For the data below, please report each line where the word "attack" is found.

### Material provided
■ ■ ■ ■ ■
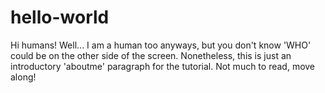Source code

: # hello-world

Hi humans! Well... I am a human too anyways, but you don't know 'WHO' could be on the other side of the screen. Nonetheless, this is just an introductory 'aboutme' paragraph for the tutorial. Not much to read, move along! 
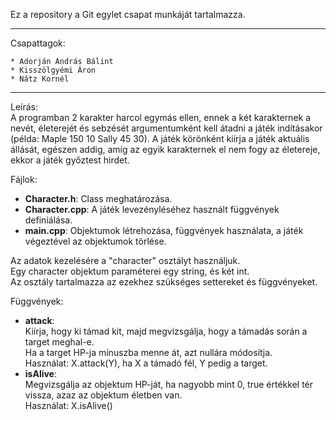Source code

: Ez a repository a Git egylet csapat munkáját tartalmazza.  

---

Csapattagok:  

	* Adorján András Bálint  
	* Kisszölgyémi Áron  
	* Nátz Kornél  
	
---

Leírás:  
A programban 2 karakter harcol egymás ellen, ennek a két karakternek a nevét, életerejét és sebzését argumentumként kell átadni a játék indításakor (példa: Maple 150 10 Sally 45 30). A játék körönként kiírja a játék aktuális állását, egészen addig, amíg az egyik karakternek el nem fogy az életereje, ekkor a játék győztest hirdet.  
  
Fájlok:  
*	**Character.h**: Class meghatározása.  
*	**Character.cpp**: A játék levezényléséhez használt függvények definiálása.  
*	**main.cpp**: Objektumok létrehozása, függvények használata, a játék végeztével az objektumok törlése.  
  
Az adatok kezelésére a "character" osztályt használjuk.  
Egy character objektum paraméterei egy string, és két int.  
Az osztály tartalmazza az ezekhez szükséges settereket és függvényeket.  
  
Függvények:  
*	**attack**:  
		Kiírja, hogy ki támad kit, majd megvizsgálja, hogy a támadás során a target meghal-e.  
		Ha a target HP-ja mínuszba menne át, azt nullára módosítja.  
		Használat: X.attack(Y), ha X a támadó fél, Y pedig a target.  
*	**isAlive**:  
		Megvizsgálja az objektum HP-ját, ha nagyobb mint 0, true értékkel tér vissza, azaz az objektum életben van.  
		Használat: X.isAlive()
■ ■ ■ ■ ■
### Task output
*	**attack**:  
		Használat: X.attack(Y), ha X a támadó fél, Y pedig a target.  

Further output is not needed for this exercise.